Estimation of Urinary Monocyte-Chemoattractant Protein-1 level in Patients with Lupus Nephritis and its Relation to Disease Activity

Abstract

Background: Augmented levels of Monocyte-Chemoattractant Protein-1 (MCP-1) have been accompanied by enhanced renal inflammation and fibrosis, demonstrating its viability as a clinical marker of disease progression in Lupus Nephritis (LN).
Objective: This study designed to assess urinary MCP-1 concentrations in individuals with systemic lupus erythematosus (SLE) and to examine its linkage to overall disorder severity, with particular emphasis on active nephritis.

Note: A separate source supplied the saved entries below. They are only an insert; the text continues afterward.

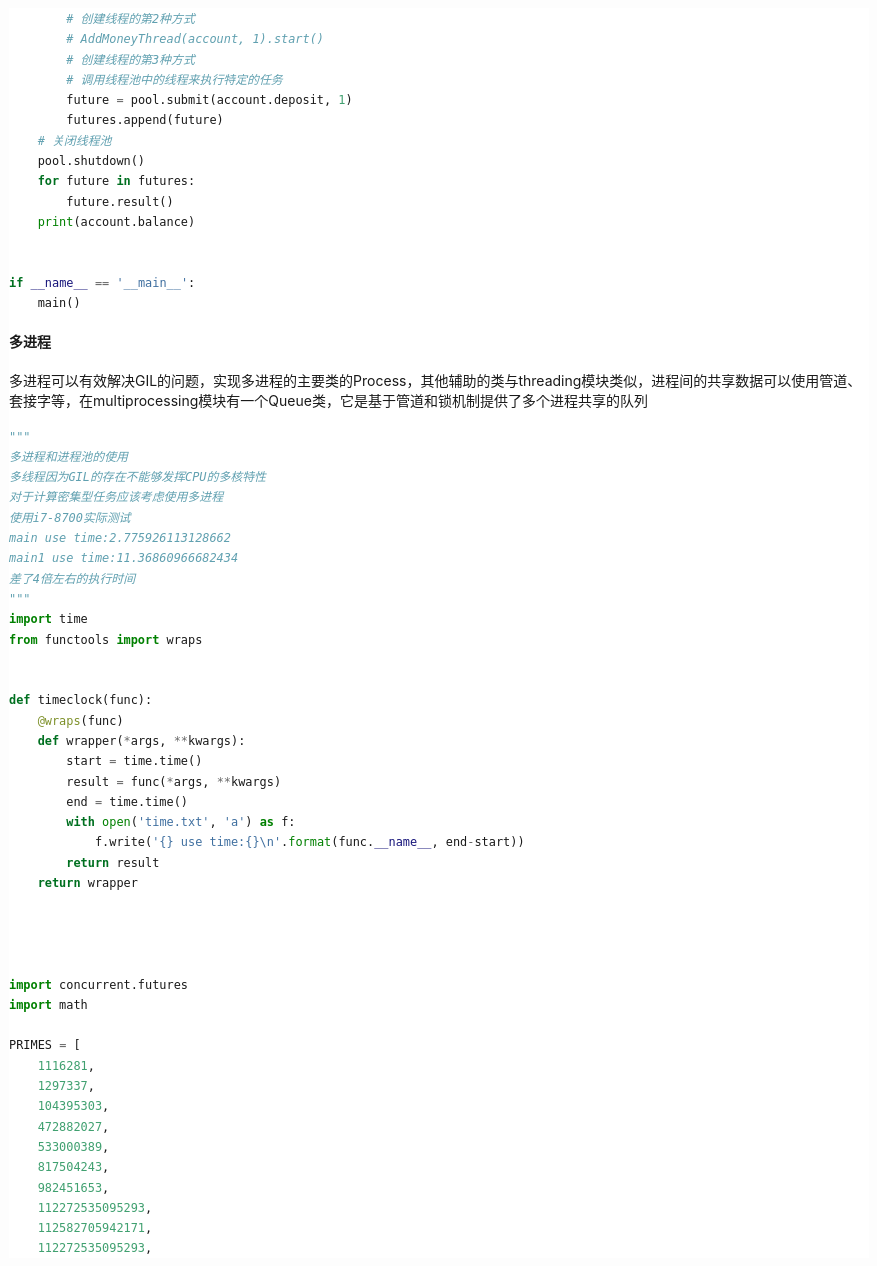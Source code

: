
 ```python
        # 创建线程的第2种方式
        # AddMoneyThread(account, 1).start()
        # 创建线程的第3种方式
        # 调用线程池中的线程来执行特定的任务
        future = pool.submit(account.deposit, 1)
        futures.append(future)
    # 关闭线程池
    pool.shutdown()
    for future in futures:
        future.result()
    print(account.balance)


if __name__ == '__main__':
    main()
```

#### 多进程

多进程可以有效解决GIL的问题，实现多进程的主要类的Process，其他辅助的类与threading模块类似，进程间的共享数据可以使用管道、套接字等，在multiprocessing模块有一个Queue类，它是基于管道和锁机制提供了多个进程共享的队列

```python
"""
多进程和进程池的使用
多线程因为GIL的存在不能够发挥CPU的多核特性
对于计算密集型任务应该考虑使用多进程
使用i7-8700实际测试
main use time:2.775926113128662
main1 use time:11.36860966682434
差了4倍左右的执行时间
"""
import time
from functools import wraps


def timeclock(func):
    @wraps(func)
    def wrapper(*args, **kwargs):
        start = time.time()
        result = func(*args, **kwargs)
        end = time.time()
        with open('time.txt', 'a') as f:
            f.write('{} use time:{}\n'.format(func.__name__, end-start))
        return result
    return wrapper




import concurrent.futures
import math

PRIMES = [
    1116281,
    1297337,
    104395303,
    472882027,
    533000389,
    817504243,
    982451653,
    112272535095293,
    112582705942171,
    112272535095293,
```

Methods: The current research utilized a cross-sectional approach to examine 90 participants aged 18 years and older, of both sexes with confirmed diagnosis of SLE in accordance with the 2019 ACR/EULAR criteria. The participants were stratified into three groups: Group I comprised participants with SLE without nephritis; Group II encompassed participants with SLE presenting with active nephritis; and Group III functioned as the control group and composed of healthy subjects matched by age and sex.
Results: A notable positive linkage was observed among MCP-1 and various renal manifestations, including hematuria, proteinuria, ESR at the first hour, CRP, blood urea, serum creatinine, albumin/creatinine ratio, red blood cells in urine, urinary protein levels, and anti-dsDNA titres (P < 0.05). Conversely, no linkage was found among MCP-1 levels and extrarenal manifestations such as serositis, neurological symptoms, photosensitivity and oral ulcers. Furthermore, MCP-1 exhibited a significant negative linkage with Hb, platelet count, and complement components C3 and C4 (P < 0.001). Specifically, the linkage coefficients for MCP-1 with C3 and C4 were r = -0.545 and r = -0.367, respectively, with P <0.001 and 0.004.
Conclusions: Urinary MCP-1 levels were augmented in participants with active LN and demonstrated a strong linkage with disease activity when compared to participants without renal manifestations and healthy controls. Therefore, urinary MCP-1 may serve as a reliable indicator for surveillance of LN activity.